First-Class Functions

When we say that a language has first-class functions, what we mean is that functions are just regular terms or objects just like other terms and objects that you frequently encounter. Therefore, they can be assigned to variables, passed in as arguments and returned from functions. A language like Python (and of course, functional programming languages like Haskell and Lean) has first-class functions, making the following program completely valid:

def foo():
    return 1
x = foo
y = x() # 1

Although this program seems extremely weird, especially for those who are familiar with languages like C and Java, it totally works. The idea is, at least in Python, that functions are also objects, and therefore the foo name or variable actually stores a reference to the function that always returns 1. This reference can be assigned to any other variable like x because foo is also a reference to an object! Then, when we invoke x, the Python runtime looks-up the reference stored in x which points to the foo function, and thus evaluates to 1.

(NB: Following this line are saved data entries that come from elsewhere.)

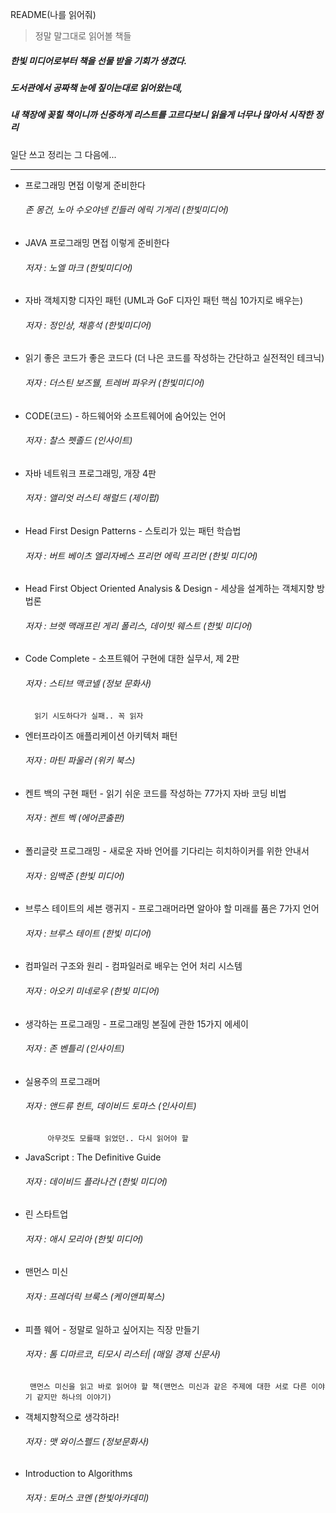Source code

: 
README(나를 읽어줘)

>  정말 말그대로 읽어볼 책들

##### 한빛 미디어로부터 책을 선물 받을 기회가 생겼다.
##### 도서관에서 공짜책 눈에 짚이는대로 읽어왔는데,  
##### 내 책장에 꽂힐 책이니까 신중하게 리스트를 고르다보니 읽을게 너무나 많아서 시작한 정리


일단 쓰고 정리는 그 다음에...


* * *


-  프로그래밍 면접 이렇게 준비한다
    ###### 존 몽건, 노아 수오야넨 킨들러 에릭 기게리 (한빛미디어)

-  JAVA 프로그래밍 면접 이렇게 준비한다
    ###### 저자 : 노엘 마크 (한빛미디어)

-  자바 객체지향 디자인 패턴 (UML과 GoF 디자인 패턴 핵심 10가지로 배우는)
    ###### 저자 : 정인상, 채흥석 (한빛미디어)

-  읽기 좋은 코드가 좋은 코드다 (더 나은 코드를 작성하는 간단하고 실전적인 테크닉)
    ###### 저자 : 더스틴 보즈웰, 트레버 파우커 (한빛미디어)

-  CODE(코드) - 하드웨어와 소프트웨어에 숨어있는 언어
    ###### 저자 : 찰스 펫졸드 (인사이트)

-  자바 네트워크 프로그래밍, 개장 4판
    ###### 저자 : 앨리엇 러스티 해럴드 (제이펍)

-  Head First Design Patterns - 스토리가 있는 패턴 학습법
    ###### 저자 : 버트 베이츠 엘리자베스 프리먼 에릭 프리먼 (한빛 미디어)

-  Head First Object Oriented Analysis & Design - 세상을 설계하는 객체지향 방법론
    ###### 저자 : 브렛 맥래프린 게리 폴리스, 데이빗 웨스트 (한빛 미디어)

-  Code Complete - 소프트웨어 구현에 대한 실무서, 제 2판
    ###### 저자 : 스티브 맥코넬 (정보 문화사) 
         읽기 시도하다가 실패.. 꼭 읽자

-  엔터프라이즈 애플리케이션 아키텍처 패턴
    ###### 저자 : 마틴 파울러 (위키 북스)

-  켄트 백의 구현 패턴 - 읽기 쉬운 코드를 작성하는 77가지 자바 코딩 비법
    ###### 저자 : 켄트 벡 (에어콘출판)

-  폴리글랏 프로그래밍 - 새로운 자바 언어를 기다리는 히치하이커를 위한 안내서
    ###### 저자 : 임백준 (한빛 미디어)

-  브루스 테이트의 세븐 랭귀지 - 프로그래머라면 알아야 할 미래를 품은 7가지 언어
    ###### 저자 : 브루스 테이트 (한빛 미디어)

-  컴파일러 구조와 원리 - 컴파일러로 배우는 언어 처리 시스템
    ###### 저자 : 아오키 미네로우 (한빛 미디어)

-  생각하는 프로그래밍 - 프로그래밍 본질에 관한 15가지 에세이
    ###### 저자 : 존 벤틀리 (인사이트)
    
-  실용주의 프로그래머
    ###### 저자 : 앤드류 헌트, 데이비드 토마스 (인사이트)
            아무것도 모를때 읽었던.. 다시 읽어야 할
            
-  JavaScript : The Definitive Guide
    ###### 저자 : 데이비드 플라나건 (한빛 미디어)

-  린 스타트업
    ###### 저자 : 애시 모리아 (한빛 미디어)

-  맨먼스 미신
    ###### 저자 : 프레더릭 브룩스 (케이앤피북스)

-  피플 웨어 - 정말로 일하고 싶어지는 직장 만들기
    ###### 저자 : 톰 디마르코, 티모시 리스터| (매일 경제 신문사)
        맨먼스 미신을 읽고 바로 읽어야 할 책(맨먼스 미신과 같은 주제에 대한 서로 다른 이야기 같지만 하나의 이야기)
        
- 객체지향적으로 생각하라!
    ###### 저자 : 맷 와이스펠드 (정보문화사)

- Introduction to Algorithms 
    ###### 저자 : 토머스 코멘 (한빛아카데미)


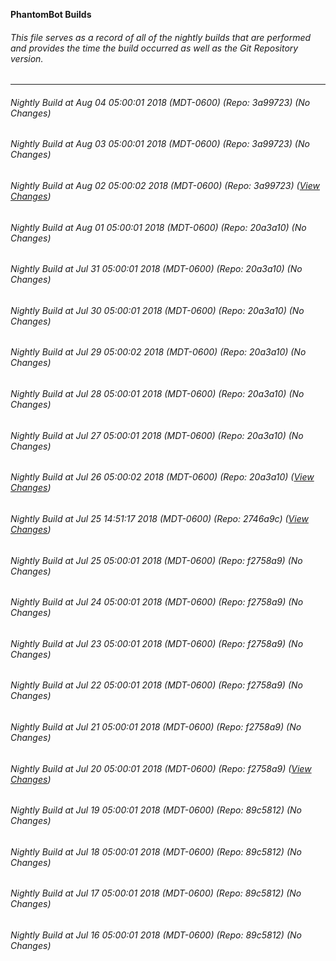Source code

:**PhantomBot Builds**

###### This file serves as a record of all of the nightly builds that are performed and provides the time the build occurred as well as the Git Repository version.
-------------------------------------------------------------------------------------------------------------
###### Nightly Build at Aug 04 05:00:01 2018 (MDT-0600) (Repo: 3a99723) (No Changes)
###### Nightly Build at Aug 03 05:00:01 2018 (MDT-0600) (Repo: 3a99723) (No Changes)
###### Nightly Build at Aug 02 05:00:02 2018 (MDT-0600) (Repo: 3a99723) ([View Changes](https://github.com/PhantomBot/PhantomBot/compare/20a3a10...3a99723))
###### Nightly Build at Aug 01 05:00:01 2018 (MDT-0600) (Repo: 20a3a10) (No Changes)
###### Nightly Build at Jul 31 05:00:01 2018 (MDT-0600) (Repo: 20a3a10) (No Changes)
###### Nightly Build at Jul 30 05:00:01 2018 (MDT-0600) (Repo: 20a3a10) (No Changes)
###### Nightly Build at Jul 29 05:00:02 2018 (MDT-0600) (Repo: 20a3a10) (No Changes)
###### Nightly Build at Jul 28 05:00:01 2018 (MDT-0600) (Repo: 20a3a10) (No Changes)
###### Nightly Build at Jul 27 05:00:01 2018 (MDT-0600) (Repo: 20a3a10) (No Changes)
###### Nightly Build at Jul 26 05:00:02 2018 (MDT-0600) (Repo: 20a3a10) ([View Changes](https://github.com/PhantomBot/PhantomBot/compare/2746a9c...20a3a10))
###### Nightly Build at Jul 25 14:51:17 2018 (MDT-0600) (Repo: 2746a9c) ([View Changes](https://github.com/PhantomBot/PhantomBot/compare/f2758a9...2746a9c))
###### Nightly Build at Jul 25 05:00:01 2018 (MDT-0600) (Repo: f2758a9) (No Changes)
###### Nightly Build at Jul 24 05:00:01 2018 (MDT-0600) (Repo: f2758a9) (No Changes)
###### Nightly Build at Jul 23 05:00:01 2018 (MDT-0600) (Repo: f2758a9) (No Changes)
###### Nightly Build at Jul 22 05:00:01 2018 (MDT-0600) (Repo: f2758a9) (No Changes)
###### Nightly Build at Jul 21 05:00:01 2018 (MDT-0600) (Repo: f2758a9) (No Changes)
###### Nightly Build at Jul 20 05:00:01 2018 (MDT-0600) (Repo: f2758a9) ([View Changes](https://github.com/PhantomBot/PhantomBot/compare/89c5812...f2758a9))
###### Nightly Build at Jul 19 05:00:01 2018 (MDT-0600) (Repo: 89c5812) (No Changes)
###### Nightly Build at Jul 18 05:00:01 2018 (MDT-0600) (Repo: 89c5812) (No Changes)
###### Nightly Build at Jul 17 05:00:01 2018 (MDT-0600) (Repo: 89c5812) (No Changes)
###### Nightly Build at Jul 16 05:00:01 2018 (MDT-0600) (Repo: 89c5812) (No Changes)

Then, a function that receives functions as arguments or returns functions is known as a higher-order function. Let us look at the following examples:

def add(x):
    def add_x(y):
        return x + y
    return add_x

Invoking this function is slightly weird, although still behaves more-or-less as expected:

>>> add(1)(2)
3

As you can see, add defines a local function add_x that receives y and returns x + y, for whatever x was passed into add. Then, add returns the add_x function itself! Therefore, add(1) actually evaluates to the function add_x where x is 1, and when that is invoked, it evaluates to 1 + 2 which is 3! This is an example of a function that returns a function, making it a higher-order function.

Another example is as follows:

def map(f, it):
    return (f(i) for i in it)

This function invokes the argument f, passing each i from it. Therefore, f is a function! An example of using map is as follows:

>>> def add_1(x): return x + 1
>>> list(map(add_1, [1, 2, 3]))
[2, 3, 4]

As you can see, map applies add_1 to every single element of [1, 2, 3] and yields them into the resulting list, thereby giving us [2, 3, 4]! Again, since map receives functions like add_1, it is also a higher-order function.

Having to write simple functions like add_1 is incredibly cumbersome. As such, languages like Python and Java make it easy to define anonymous functions, usually named lambda expressions1. A lambda expression in Python looks like this:

>>> list(map(lambda x: x + 1, [1, 2, 3]))
[2, 3, 4]

The idea is simple: the variable names to the left of : are the function's parameters, and the expression to the right of : is its return value. Obviously, this makes lambda expressions more restrictive since we cannot express multi-statement functions, but that is not the point. It provides a convenient syntax for defining short functions, which comes in handy very frequently.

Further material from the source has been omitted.